To analyse mitochondrial membrane potential (Δψm), the protocol previously described [57] was followed. Briefly, cells were plated at a density of 2 × 104 cells/well and after 24 h treated as described above. At the end of treatment, cells were incubated with 200 nM of cationic lipophilic dye tetramethylrhodamine ethyl ester (TMRE) for 20 min at 37 °C. Then, cells were gently washed with PBS with 0.2% BSA for three times and the fluorescence was measured in a microplate reader with peak Ex/Em = 549/575 nm. Each value is the mean of three independent experiments, each with three determinations. In other experiments, cells were stained with 150 nM tetramethylrhodamine methyl ester (TMRM, from Molecular Probes-Life Technologies) and 5 µg/mL 4′,6-diaminidino-2-phenylindole (DAPI, from Molecular Probes-Life Technologies) for 30 min at 37 °C. Cytofluorometric determinations were carried out on a MACSQuant cytometer (Miltenyi Biotec, Bergisch Gladbach, Germany). Cells were incubated with pre-warmed medium containing 500 nM MitoTracker (Molecular Probes-Life Technologies) and 5 µg/mL DAPI for 1 h at 37 °C. Thereafter, cells were rinsed twice with pre-warmed medium, and processed for cytometry.
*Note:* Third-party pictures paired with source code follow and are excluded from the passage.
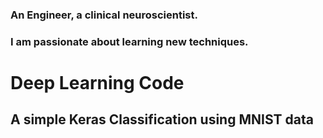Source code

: ### An Engineer, a clinical neuroscientist. 
### I am passionate about learning new techniques.

# Deep Learning Code
## A simple Keras Classification using MNIST data




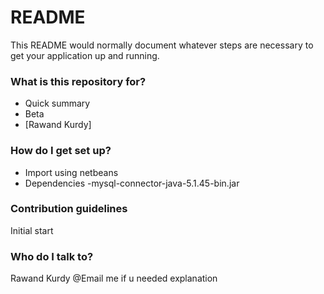 # README #

This README would normally document whatever steps are necessary to get your application up and running.

### What is this repository for? ###

* Quick summary
* Beta
* [Rawand Kurdy]

### How do I get set up? ###

* Import using netbeans
* Dependencies
-mysql-connector-java-5.1.45-bin.jar

### Contribution guidelines ###

Initial start

### Who do I talk to? ###

Rawand Kurdy
@Email me if u needed  explanation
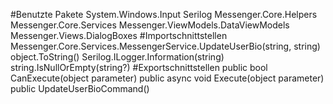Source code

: #Benutzte Pakete
System.Windows.Input
Serilog
Messenger.Core.Helpers
Messenger.Core.Services
Messenger.ViewModels.DataViewModels
Messenger.Views.DialogBoxes
#Importschnittstellen
Messenger.Core.Services.MessengerService.UpdateUserBio(string, string)
object.ToString()
Serilog.ILogger.Information(string)
string.IsNullOrEmpty(string?)
#Exportschnittstellen
public bool CanExecute(object parameter)
public async void Execute(object parameter)
public UpdateUserBioCommand()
4.6. Cytofluorometric Assessment of Apoptosis

For apoptosis determinations, after the indicated treatments, cells were collected and co-stained for 30 min at 37 °C, with 1 mg/mL of propidium iodide (PI) (Sigma-Aldrich), which identifies cells with ruptured plasma membranes, and 20 nM DiOC6(3) (Molecular Probes-Life Technologies) for the cytofluorimetric detection of dying (DiOC6(3)low PI−) and dead (PI+) cells, as previously described [58]. Cytofluorometric acquisitions were performed on an Attune Ntx Flow Cytometer (ThermoFisher Scientific, Waltham, MA, USA).

4.7. Statistical Analyses

Unless otherwise mentioned, data are reported as mean ± SD/SEM of triplicate determinations and experiments were repeated at least twice yielding similar results. Data were analysed using Prism 5 (GraphPad Software, Inc., La Jolla, CA, USA) or Excel (Microsoft Co., Redmond, WA, USA), and statistical significance was assessed by means of two-tailed Student’s t-test or ANOVA tests, as appropriate.